EXERCISE INPUT —

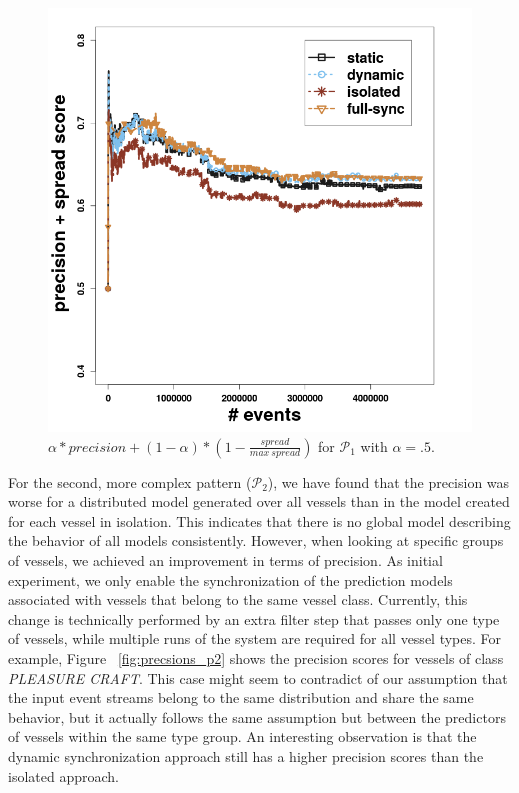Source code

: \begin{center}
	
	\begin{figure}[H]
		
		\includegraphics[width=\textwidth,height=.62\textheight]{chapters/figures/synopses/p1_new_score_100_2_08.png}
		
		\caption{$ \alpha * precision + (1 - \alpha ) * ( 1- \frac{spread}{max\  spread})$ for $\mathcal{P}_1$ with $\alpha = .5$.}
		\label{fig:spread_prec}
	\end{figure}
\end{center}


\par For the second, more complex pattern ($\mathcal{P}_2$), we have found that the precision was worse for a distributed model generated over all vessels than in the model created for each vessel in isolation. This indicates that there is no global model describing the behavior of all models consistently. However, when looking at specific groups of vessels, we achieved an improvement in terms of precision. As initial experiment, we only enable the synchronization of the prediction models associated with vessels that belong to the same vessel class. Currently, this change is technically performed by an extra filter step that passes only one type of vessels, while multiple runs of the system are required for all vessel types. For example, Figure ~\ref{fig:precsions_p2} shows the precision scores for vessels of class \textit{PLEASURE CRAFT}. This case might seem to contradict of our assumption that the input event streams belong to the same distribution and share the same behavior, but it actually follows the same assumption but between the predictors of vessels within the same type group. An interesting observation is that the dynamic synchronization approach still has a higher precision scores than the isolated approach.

--

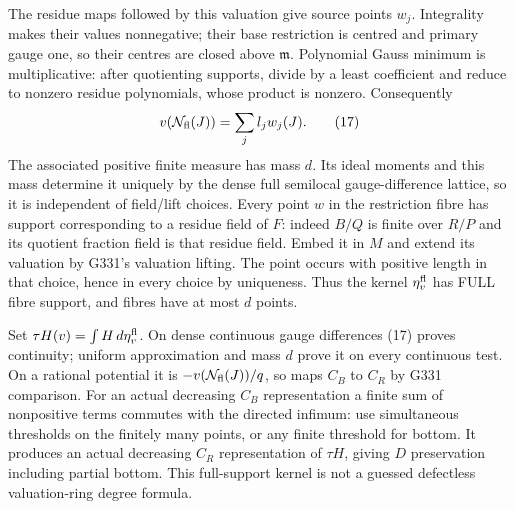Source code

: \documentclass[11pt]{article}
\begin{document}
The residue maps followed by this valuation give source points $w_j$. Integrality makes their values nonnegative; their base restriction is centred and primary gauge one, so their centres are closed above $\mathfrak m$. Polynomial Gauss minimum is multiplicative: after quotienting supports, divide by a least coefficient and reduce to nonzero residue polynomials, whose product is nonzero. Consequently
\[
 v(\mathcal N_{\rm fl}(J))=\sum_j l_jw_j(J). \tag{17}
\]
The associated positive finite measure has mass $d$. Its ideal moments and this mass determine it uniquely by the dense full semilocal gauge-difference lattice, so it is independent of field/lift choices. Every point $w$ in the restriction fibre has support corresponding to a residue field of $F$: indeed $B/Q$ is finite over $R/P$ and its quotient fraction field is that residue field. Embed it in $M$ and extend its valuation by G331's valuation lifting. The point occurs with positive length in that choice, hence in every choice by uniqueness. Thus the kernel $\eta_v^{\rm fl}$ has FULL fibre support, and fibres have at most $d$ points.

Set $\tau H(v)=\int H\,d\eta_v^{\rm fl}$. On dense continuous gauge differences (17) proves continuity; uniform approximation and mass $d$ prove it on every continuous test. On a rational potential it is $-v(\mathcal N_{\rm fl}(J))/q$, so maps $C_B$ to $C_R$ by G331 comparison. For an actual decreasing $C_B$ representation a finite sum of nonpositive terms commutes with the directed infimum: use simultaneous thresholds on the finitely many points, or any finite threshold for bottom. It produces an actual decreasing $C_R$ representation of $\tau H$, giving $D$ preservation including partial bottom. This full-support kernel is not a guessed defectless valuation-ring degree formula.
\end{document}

WHAT YOU SHOULD DO — Where a line of the entries contains "maps", report that line.

RESPONSE —
The residue maps followed by this valuation give source points $w_j$. Integrality makes their values nonnegative; their base restriction is centred and primary gauge one, so their centres are closed above $\mathfrak m$. Polynomial Gauss minimum is multiplicative: after quotienting supports, divide by a least coefficient and reduce to nonzero residue polynomials, whose product is nonzero. Consequently
Set $\tau H(v)=\int H\,d\eta_v^{\rm fl}$. On dense continuous gauge differences (17) proves continuity; uniform approximation and mass $d$ prove it on every continuous test. On a rational potential it is $-v(\mathcal N_{\rm fl}(J))/q$, so maps $C_B$ to $C_R$ by G331 comparison. For an actual decreasing $C_B$ representation a finite sum of nonpositive terms commutes with the directed infimum: use simultaneous thresholds on the finitely many points, or any finite threshold for bottom. It produces an actual decreasing $C_R$ representation of $\tau H$, giving $D$ preservation including partial bottom. This full-support kernel is not a guessed defectless valuation-ring degree formula.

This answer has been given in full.